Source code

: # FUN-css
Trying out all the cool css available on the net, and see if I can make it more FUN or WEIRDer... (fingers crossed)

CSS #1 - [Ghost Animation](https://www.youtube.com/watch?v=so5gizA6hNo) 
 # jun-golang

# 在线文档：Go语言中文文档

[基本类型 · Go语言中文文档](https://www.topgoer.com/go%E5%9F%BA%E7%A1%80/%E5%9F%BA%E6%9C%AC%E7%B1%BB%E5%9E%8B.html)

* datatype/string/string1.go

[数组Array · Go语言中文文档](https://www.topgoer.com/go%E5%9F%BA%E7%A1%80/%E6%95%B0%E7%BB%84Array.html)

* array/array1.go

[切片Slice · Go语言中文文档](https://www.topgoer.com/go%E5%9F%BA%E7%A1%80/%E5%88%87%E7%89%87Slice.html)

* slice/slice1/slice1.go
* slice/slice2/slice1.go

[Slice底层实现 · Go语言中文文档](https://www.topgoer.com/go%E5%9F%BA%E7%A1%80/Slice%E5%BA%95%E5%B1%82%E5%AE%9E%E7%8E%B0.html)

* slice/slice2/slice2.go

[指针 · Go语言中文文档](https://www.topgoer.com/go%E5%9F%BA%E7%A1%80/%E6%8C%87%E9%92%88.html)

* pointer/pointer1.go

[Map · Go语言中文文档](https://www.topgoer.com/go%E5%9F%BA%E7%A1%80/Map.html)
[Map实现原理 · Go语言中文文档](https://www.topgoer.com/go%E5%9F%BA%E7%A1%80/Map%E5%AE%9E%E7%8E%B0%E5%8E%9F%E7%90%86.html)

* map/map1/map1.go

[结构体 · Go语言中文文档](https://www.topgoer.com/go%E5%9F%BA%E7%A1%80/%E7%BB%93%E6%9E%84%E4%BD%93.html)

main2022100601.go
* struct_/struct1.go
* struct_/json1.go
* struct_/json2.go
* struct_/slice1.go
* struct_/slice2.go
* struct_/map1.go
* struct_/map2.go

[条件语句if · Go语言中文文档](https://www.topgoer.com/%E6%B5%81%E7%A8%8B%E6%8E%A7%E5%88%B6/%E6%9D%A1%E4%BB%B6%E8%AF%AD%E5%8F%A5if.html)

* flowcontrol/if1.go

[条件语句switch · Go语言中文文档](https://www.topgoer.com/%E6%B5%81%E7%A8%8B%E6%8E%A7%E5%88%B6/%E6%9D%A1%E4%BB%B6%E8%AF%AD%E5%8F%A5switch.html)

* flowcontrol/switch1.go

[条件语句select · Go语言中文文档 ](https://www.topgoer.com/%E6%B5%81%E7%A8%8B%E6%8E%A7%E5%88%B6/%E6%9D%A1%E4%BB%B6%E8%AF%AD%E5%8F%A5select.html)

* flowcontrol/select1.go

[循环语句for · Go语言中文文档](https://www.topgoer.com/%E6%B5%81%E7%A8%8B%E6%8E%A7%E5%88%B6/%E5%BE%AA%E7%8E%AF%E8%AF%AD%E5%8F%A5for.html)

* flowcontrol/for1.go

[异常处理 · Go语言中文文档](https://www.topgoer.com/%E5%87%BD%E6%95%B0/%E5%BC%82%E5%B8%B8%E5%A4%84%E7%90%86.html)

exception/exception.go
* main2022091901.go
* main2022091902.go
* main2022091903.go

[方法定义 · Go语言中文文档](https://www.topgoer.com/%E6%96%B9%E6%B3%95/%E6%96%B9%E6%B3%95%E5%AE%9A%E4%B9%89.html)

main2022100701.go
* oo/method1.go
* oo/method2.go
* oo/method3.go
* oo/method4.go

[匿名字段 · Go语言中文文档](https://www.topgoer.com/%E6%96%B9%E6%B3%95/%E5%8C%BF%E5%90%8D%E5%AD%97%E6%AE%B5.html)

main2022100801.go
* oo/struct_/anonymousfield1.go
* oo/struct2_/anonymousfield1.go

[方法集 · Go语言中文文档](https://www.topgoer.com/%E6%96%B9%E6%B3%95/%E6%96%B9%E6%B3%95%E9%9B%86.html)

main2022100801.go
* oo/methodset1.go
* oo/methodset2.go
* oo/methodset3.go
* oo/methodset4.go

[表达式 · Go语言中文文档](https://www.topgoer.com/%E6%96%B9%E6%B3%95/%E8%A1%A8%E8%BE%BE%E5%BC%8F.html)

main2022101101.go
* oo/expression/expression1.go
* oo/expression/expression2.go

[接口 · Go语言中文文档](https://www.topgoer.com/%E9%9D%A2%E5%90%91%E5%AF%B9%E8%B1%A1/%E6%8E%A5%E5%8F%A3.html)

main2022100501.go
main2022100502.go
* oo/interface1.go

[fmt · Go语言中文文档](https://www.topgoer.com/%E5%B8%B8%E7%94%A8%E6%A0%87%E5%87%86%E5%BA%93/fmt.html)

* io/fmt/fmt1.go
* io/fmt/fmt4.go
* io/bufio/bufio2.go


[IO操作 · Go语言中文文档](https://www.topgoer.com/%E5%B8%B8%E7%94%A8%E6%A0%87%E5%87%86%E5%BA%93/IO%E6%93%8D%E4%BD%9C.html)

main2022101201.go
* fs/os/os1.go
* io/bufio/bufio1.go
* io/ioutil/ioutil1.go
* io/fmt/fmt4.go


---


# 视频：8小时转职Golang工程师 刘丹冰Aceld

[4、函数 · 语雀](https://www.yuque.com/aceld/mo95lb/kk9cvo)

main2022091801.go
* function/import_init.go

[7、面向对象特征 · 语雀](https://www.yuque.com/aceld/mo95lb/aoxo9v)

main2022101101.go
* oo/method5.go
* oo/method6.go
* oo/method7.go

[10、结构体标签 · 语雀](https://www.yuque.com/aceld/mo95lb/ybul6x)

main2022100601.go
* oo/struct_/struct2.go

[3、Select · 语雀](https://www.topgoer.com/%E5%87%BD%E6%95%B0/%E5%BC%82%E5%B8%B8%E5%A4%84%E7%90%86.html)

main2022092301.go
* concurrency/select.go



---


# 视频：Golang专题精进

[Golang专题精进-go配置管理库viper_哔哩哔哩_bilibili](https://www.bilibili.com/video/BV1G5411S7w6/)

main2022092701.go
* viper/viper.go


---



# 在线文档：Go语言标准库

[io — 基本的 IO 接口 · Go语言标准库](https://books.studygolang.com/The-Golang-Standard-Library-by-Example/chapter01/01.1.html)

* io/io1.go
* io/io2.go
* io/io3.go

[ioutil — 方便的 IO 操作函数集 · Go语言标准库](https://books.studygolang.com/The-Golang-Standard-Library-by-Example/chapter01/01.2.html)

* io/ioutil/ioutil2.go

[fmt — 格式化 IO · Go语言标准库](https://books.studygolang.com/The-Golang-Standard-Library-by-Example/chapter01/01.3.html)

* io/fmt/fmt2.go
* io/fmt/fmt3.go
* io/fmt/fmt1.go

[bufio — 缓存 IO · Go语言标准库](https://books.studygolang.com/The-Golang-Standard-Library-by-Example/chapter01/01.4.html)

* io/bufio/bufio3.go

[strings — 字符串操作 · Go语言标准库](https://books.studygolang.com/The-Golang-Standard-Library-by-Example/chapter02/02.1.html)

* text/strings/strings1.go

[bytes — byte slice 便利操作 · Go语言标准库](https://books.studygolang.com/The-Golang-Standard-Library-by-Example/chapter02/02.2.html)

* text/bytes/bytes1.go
--------------------
YOUR INSTRUCTIONS
Where a line in the listing above contains "Golang专题精进", copy that line.

TASK RESULT
# 视频：Golang专题精进
[Golang专题精进-go配置管理库viper_哔哩哔哩_bilibili](https://www.bilibili.com/video/BV1G5411S7w6/)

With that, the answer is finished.